**Excerpted records:**
*-*-*
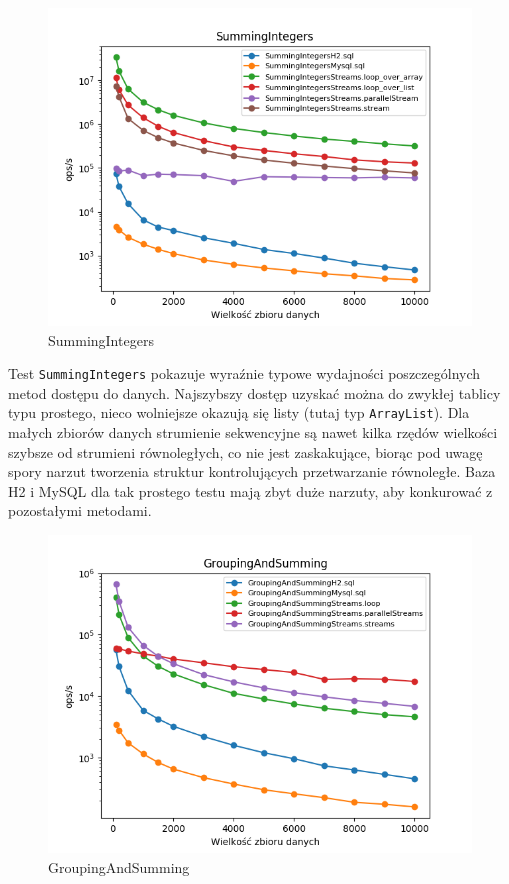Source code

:\documentclass[12pt,twoside,openright]{extarticle}
\begin{document}
\begin{figure}[H]
\centering
\includegraphics[width=15cm]{plots/SummingIntegers}
\caption{SummingIntegers}
\end{figure}

    Test \texttt{SummingIntegers} pokazuje wyraźnie typowe wydajności poszczególnych metod dostępu do danych. Najszybszy dostęp uzyskać można do zwykłej tablicy typu prostego, nieco wolniejsze okazują się listy (tutaj typ \texttt{ArrayList}). Dla małych zbiorów danych strumienie sekwencyjne są nawet kilka rzędów wielkości szybsze od strumieni równoległych, co nie jest zaskakujące, biorąc pod uwagę spory narzut tworzenia struktur kontrolujących przetwarzanie równoległe. Baza H2 i MySQL dla tak prostego testu mają zbyt duże narzuty, aby konkurować z pozostałymi metodami.

\newpage
\begin{figure}[H]
\centering
\includegraphics[width=15cm]{plots/GroupingAndSumming}
\caption{GroupingAndSumming}
\end{figure}
\end{document}
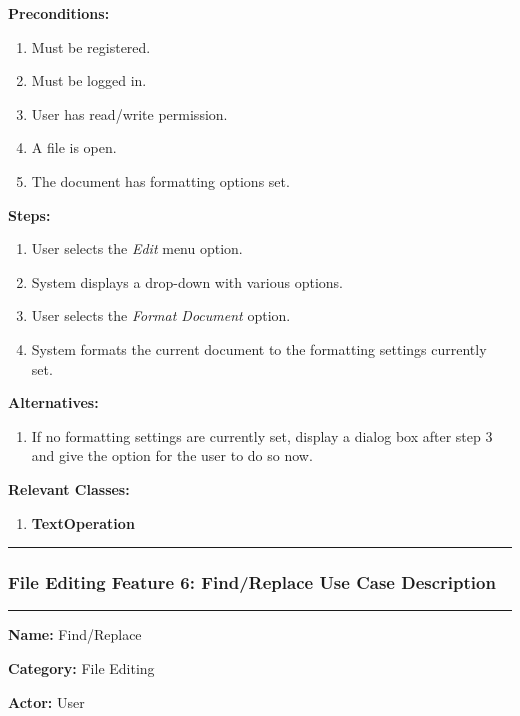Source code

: \documentclass[twoside,letterpaper]{article}
\begin{document}
	\noindent\textbf{Preconditions:}
	\begin{enumerate}
		\item Must be registered.
		\item Must be logged in.
		\item User has read/write permission.
		\item A file is open.
		\item The document has formatting options set.
	\end{enumerate}
	\noindent\textbf{Steps:}
	\begin{enumerate}
		\item User selects the \textit{Edit} menu option.
		\item System displays a drop-down with various options.
		\item User selects the \textit{Format Document} option.
		\item System formats the current document to the formatting settings currently set.
	\end{enumerate}
	\noindent\textbf{Alternatives:}
	\begin{enumerate}
		\item If no formatting settings are currently set, display a dialog box after step 3 and give the option for the user to do so now.
	\end{enumerate}
	\noindent\textbf{Relevant Classes:}
	\begin{enumerate}
		\item \textbf{TextOperation}
	\end{enumerate}
\vspace{8pt}
\hrule
\newpage

\subsubsection[File Editing Feature 6: Find/Replace]{\rmfamily\bfseries\color{black}
	File Editing Feature 6: Find/Replace Use Case Description}
\hypertarget{RefHeading22059017292}{}

\vspace{2pt}
\hrule
\vspace{8pt}
	\noindent\textbf{Name:} Find/Replace \newline
	
	\noindent\textbf{Category:} File Editing \newline
	
	\noindent\textbf{Actor:} User \newline
	
\end{document}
*-*-*
**Task objective:** Look through the entries for lines containing the word "GroupingAndSumming" and return each one.

**Reply to the exercise:**
\includegraphics[width=15cm]{plots/GroupingAndSumming}
\caption{GroupingAndSumming}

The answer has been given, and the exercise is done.